* [Work to be completed] Your answer must contain only the lines from the one containing "## Recommendations" through the end of the entries below, reproduced character for character.

━━━ Given records ━━━

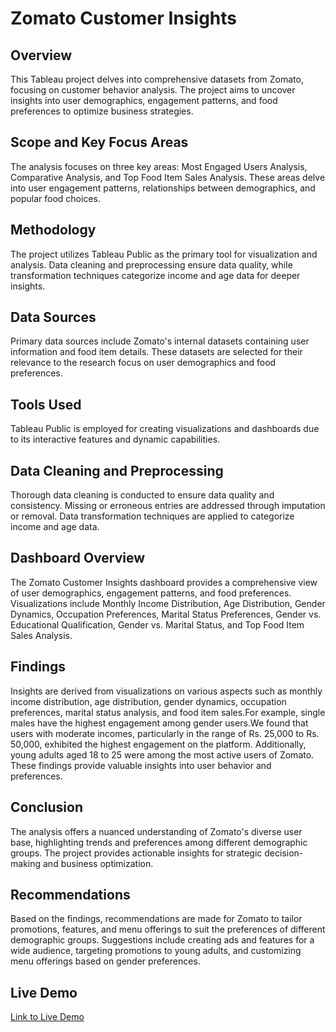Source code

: # Zomato Customer Insights
## Overview
This Tableau project delves into comprehensive datasets from Zomato, focusing on customer behavior analysis. The project aims to uncover insights into user demographics, engagement patterns, and food preferences to optimize business strategies.
## Scope and Key Focus Areas
The analysis focuses on three key areas: Most Engaged Users Analysis, Comparative Analysis, and Top Food Item Sales Analysis. These areas delve into user engagement patterns, relationships between demographics, and popular food choices.
## Methodology
The project utilizes Tableau Public as the primary tool for visualization and analysis. Data cleaning and preprocessing ensure data quality, while transformation techniques categorize income and age data for deeper insights.
## Data Sources
Primary data sources include Zomato's internal datasets containing user information and food item details. These datasets are selected for their relevance to the research focus on user demographics and food preferences.
## Tools Used
Tableau Public is employed for creating visualizations and dashboards due to its interactive features and dynamic capabilities.
## Data Cleaning and Preprocessing
Thorough data cleaning is conducted to ensure data quality and consistency. Missing or erroneous entries are addressed through imputation or removal. Data transformation techniques are applied to categorize income and age data.
## Dashboard Overview
The Zomato Customer Insights dashboard provides a comprehensive view of user demographics, engagement patterns, and food preferences. Visualizations include Monthly Income Distribution, Age Distribution, Gender Dynamics, Occupation Preferences, Marital Status Preferences, Gender vs. Educational Qualification, Gender vs. Marital Status, and Top Food Item Sales Analysis.
## Findings
Insights are derived from visualizations on various aspects such as monthly income distribution, age distribution, gender dynamics, occupation preferences, marital status analysis, and food item sales.For example, single males have the highest engagement among gender users.We found that users with moderate incomes, particularly in the range of Rs. 25,000 to Rs. 50,000, exhibited the highest engagement on the platform. Additionally, young adults aged 18 to 25 were among the most active users of Zomato. These findings provide valuable insights into user behavior and preferences.
## Conclusion
The analysis offers a nuanced understanding of Zomato's diverse user base, highlighting trends and preferences among different demographic groups. The project provides actionable insights for strategic decision-making and business optimization.
## Recommendations
Based on the findings, recommendations are made for Zomato to tailor promotions, features, and menu offerings to suit the preferences of different demographic groups. Suggestions include creating ads and features for a wide audience, targeting promotions to young adults, and customizing menu offerings based on gender preferences.
## Live Demo
[Link to Live Demo](https://public.tableau.com/app/profile/priyangka.roy/viz/finalproject2_17021023196870/MonthlyIncome)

━━━

* [Finished task]
## Recommendations
Based on the findings, recommendations are made for Zomato to tailor promotions, features, and menu offerings to suit the preferences of different demographic groups. Suggestions include creating ads and features for a wide audience, targeting promotions to young adults, and customizing menu offerings based on gender preferences.
## Live Demo
[Link to Live Demo](https://public.tableau.com/app/profile/priyangka.roy/viz/finalproject2_17021023196870/MonthlyIncome)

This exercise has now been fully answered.